### WORK ITEM
Look for the string "json" in the listing below and copy every line in which it appears.
************
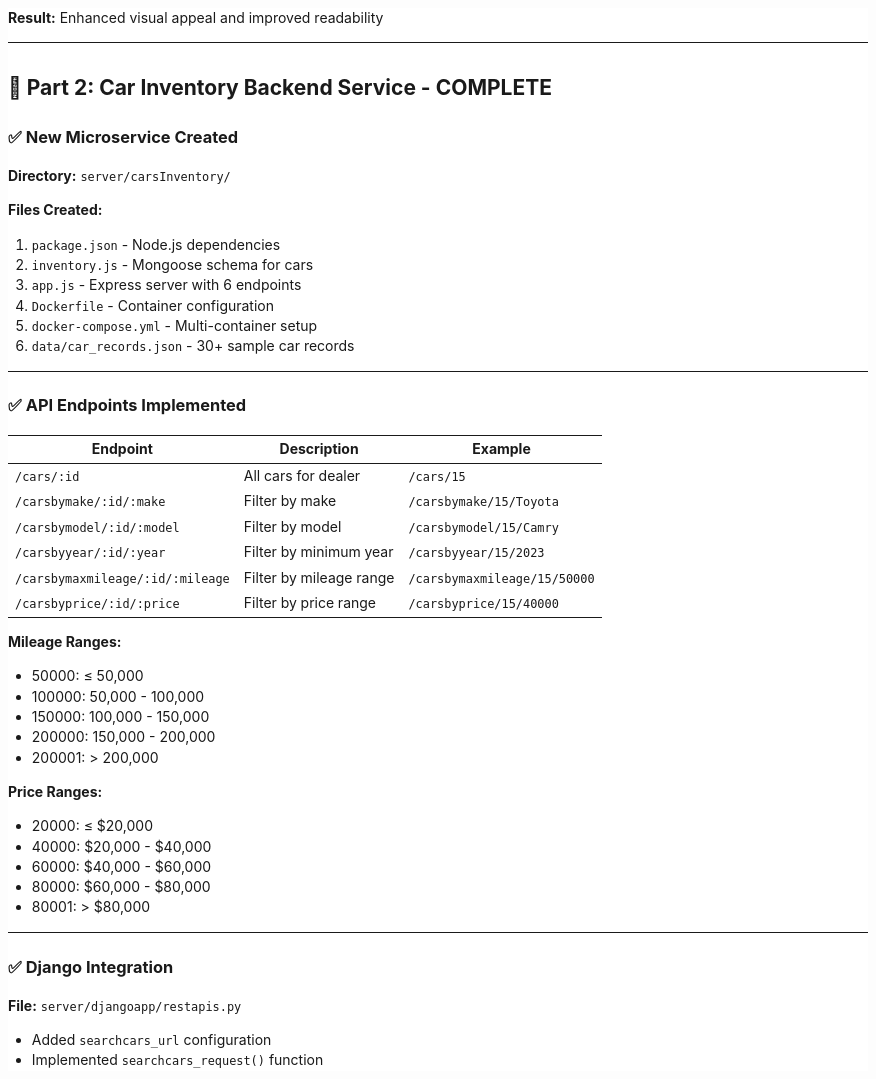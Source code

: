**Result:** Enhanced visual appeal and improved readability

---

## 🚀 **Part 2: Car Inventory Backend Service - COMPLETE**

### ✅ **New Microservice Created**
**Directory:** `server/carsInventory/`

**Files Created:**
1. `package.json` - Node.js dependencies
2. `inventory.js` - Mongoose schema for cars
3. `app.js` - Express server with 6 endpoints
4. `Dockerfile` - Container configuration
5. `docker-compose.yml` - Multi-container setup
6. `data/car_records.json` - 30+ sample car records

---

### ✅ **API Endpoints Implemented**

| Endpoint | Description | Example |
|----------|-------------|---------|
| `/cars/:id` | All cars for dealer | `/cars/15` |
| `/carsbymake/:id/:make` | Filter by make | `/carsbymake/15/Toyota` |
| `/carsbymodel/:id/:model` | Filter by model | `/carsbymodel/15/Camry` |
| `/carsbyyear/:id/:year` | Filter by minimum year | `/carsbyyear/15/2023` |
| `/carsbymaxmileage/:id/:mileage` | Filter by mileage range | `/carsbymaxmileage/15/50000` |
| `/carsbyprice/:id/:price` | Filter by price range | `/carsbyprice/15/40000` |

**Mileage Ranges:**
- 50000: ≤ 50,000
- 100000: 50,000 - 100,000
- 150000: 100,000 - 150,000
- 200000: 150,000 - 200,000
- 200001: > 200,000

**Price Ranges:**
- 20000: ≤ $20,000
- 40000: $20,000 - $40,000
- 60000: $40,000 - $60,000
- 80000: $60,000 - $80,000
- 80001: > $80,000

---

### ✅ **Django Integration**

**File:** `server/djangoapp/restapis.py`
- Added `searchcars_url` configuration
- Implemented `searchcars_request()` function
************
### EXPECTED ANSWER
1. `package.json` - Node.js dependencies
6. `data/car_records.json` - 30+ sample car records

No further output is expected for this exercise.